Activity:
From the line below that contains "write $\hat\gamma$ rather" to the line that contains "on the sequence of counts", repeat every line exactly, both ends included, and nothing else.

Data shown:
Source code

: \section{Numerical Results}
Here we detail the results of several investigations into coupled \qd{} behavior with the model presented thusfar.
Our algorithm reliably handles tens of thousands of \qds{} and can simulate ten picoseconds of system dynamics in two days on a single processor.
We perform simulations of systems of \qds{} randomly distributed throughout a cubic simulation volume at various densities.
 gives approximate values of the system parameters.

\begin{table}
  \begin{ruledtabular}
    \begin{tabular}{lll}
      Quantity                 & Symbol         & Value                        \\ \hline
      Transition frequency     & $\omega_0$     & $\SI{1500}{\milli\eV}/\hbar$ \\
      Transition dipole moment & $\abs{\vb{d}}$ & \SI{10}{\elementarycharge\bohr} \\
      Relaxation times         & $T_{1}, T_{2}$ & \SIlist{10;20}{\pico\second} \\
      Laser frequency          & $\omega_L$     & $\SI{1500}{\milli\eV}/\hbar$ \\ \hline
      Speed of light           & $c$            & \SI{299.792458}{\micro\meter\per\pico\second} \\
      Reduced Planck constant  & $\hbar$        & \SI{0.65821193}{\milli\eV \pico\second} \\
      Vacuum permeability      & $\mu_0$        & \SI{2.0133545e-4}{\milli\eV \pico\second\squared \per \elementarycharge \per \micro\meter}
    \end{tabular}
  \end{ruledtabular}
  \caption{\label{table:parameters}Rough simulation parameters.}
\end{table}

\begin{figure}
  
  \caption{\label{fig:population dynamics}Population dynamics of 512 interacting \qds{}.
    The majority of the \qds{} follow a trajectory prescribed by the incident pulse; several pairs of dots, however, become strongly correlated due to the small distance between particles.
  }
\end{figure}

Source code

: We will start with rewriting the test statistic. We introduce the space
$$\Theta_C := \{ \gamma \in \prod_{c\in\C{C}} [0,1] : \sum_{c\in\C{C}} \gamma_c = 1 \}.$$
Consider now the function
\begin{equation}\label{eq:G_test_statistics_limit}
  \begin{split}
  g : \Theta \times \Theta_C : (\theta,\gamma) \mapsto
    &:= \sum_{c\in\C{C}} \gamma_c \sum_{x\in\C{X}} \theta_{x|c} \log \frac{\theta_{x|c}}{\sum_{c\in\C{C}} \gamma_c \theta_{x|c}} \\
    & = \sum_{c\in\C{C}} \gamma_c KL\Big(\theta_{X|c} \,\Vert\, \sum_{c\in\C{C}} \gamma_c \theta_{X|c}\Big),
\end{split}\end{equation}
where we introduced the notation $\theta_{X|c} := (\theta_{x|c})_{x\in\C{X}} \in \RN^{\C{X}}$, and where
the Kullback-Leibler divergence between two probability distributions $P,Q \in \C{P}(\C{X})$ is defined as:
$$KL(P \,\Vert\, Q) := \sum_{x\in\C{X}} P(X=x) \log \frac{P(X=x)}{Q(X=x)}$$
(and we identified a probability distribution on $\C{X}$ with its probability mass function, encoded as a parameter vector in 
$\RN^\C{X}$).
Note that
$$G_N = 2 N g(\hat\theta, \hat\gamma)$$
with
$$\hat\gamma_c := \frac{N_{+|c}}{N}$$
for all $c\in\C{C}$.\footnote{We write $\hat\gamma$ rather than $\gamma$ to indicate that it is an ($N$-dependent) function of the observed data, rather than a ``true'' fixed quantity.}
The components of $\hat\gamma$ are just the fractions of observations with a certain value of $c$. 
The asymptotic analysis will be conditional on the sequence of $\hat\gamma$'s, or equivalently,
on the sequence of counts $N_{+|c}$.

==

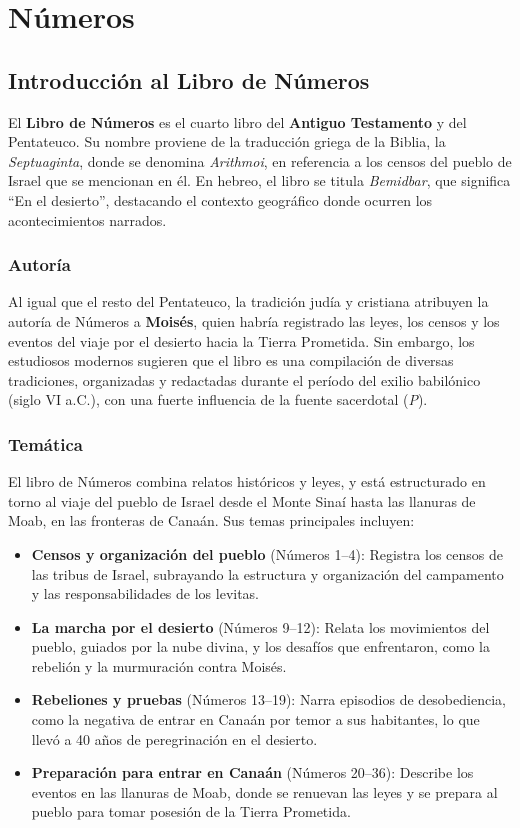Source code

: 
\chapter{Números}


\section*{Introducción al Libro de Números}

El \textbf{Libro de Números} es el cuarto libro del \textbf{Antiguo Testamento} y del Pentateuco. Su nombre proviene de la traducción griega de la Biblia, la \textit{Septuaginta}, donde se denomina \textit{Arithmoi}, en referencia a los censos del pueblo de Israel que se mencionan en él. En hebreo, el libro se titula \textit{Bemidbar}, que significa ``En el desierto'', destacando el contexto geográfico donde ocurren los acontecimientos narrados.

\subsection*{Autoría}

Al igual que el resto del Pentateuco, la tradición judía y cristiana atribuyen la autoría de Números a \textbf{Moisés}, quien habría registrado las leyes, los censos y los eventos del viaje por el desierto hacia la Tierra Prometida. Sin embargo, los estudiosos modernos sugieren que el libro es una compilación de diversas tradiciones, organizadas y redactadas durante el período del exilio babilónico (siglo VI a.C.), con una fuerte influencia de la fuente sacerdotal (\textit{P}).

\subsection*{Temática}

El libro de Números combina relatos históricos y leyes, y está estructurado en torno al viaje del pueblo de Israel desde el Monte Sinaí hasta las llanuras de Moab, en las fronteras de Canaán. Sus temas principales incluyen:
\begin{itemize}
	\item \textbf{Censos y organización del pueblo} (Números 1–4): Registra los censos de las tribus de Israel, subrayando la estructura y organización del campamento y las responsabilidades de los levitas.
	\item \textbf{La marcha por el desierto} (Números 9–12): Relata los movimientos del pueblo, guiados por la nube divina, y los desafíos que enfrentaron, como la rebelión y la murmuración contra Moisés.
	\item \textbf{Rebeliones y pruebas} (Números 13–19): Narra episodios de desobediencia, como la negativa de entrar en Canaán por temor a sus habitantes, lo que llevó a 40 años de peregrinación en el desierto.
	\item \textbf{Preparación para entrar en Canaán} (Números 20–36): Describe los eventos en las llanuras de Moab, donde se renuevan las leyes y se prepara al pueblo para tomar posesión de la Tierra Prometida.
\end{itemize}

...

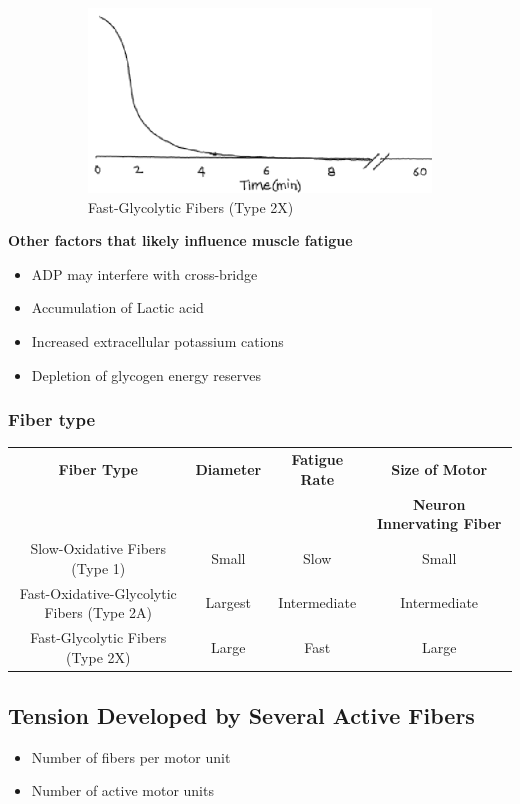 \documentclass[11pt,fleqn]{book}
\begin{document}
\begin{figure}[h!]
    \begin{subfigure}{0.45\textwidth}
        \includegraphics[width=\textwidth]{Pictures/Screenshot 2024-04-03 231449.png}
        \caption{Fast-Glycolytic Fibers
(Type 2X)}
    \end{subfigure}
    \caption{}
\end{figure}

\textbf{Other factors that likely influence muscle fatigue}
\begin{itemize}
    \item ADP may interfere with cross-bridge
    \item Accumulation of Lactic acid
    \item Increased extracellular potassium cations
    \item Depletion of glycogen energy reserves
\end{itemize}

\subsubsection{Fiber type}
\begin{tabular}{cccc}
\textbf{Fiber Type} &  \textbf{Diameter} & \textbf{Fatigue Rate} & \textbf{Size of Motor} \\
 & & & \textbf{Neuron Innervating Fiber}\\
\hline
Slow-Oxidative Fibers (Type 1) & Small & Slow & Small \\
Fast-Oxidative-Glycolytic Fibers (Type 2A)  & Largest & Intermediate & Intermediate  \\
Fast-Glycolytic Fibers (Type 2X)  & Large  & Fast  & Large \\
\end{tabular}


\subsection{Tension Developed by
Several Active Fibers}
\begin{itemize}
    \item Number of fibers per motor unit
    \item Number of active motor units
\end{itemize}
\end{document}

Response to the task:
for all $c\in\C{C}$.\footnote{We write $\hat\gamma$ rather than $\gamma$ to indicate that it is an ($N$-dependent) function of the observed data, rather than a ``true'' fixed quantity.}
The components of $\hat\gamma$ are just the fractions of observations with a certain value of $c$. 
The asymptotic analysis will be conditional on the sequence of $\hat\gamma$'s, or equivalently,
on the sequence of counts $N_{+|c}$.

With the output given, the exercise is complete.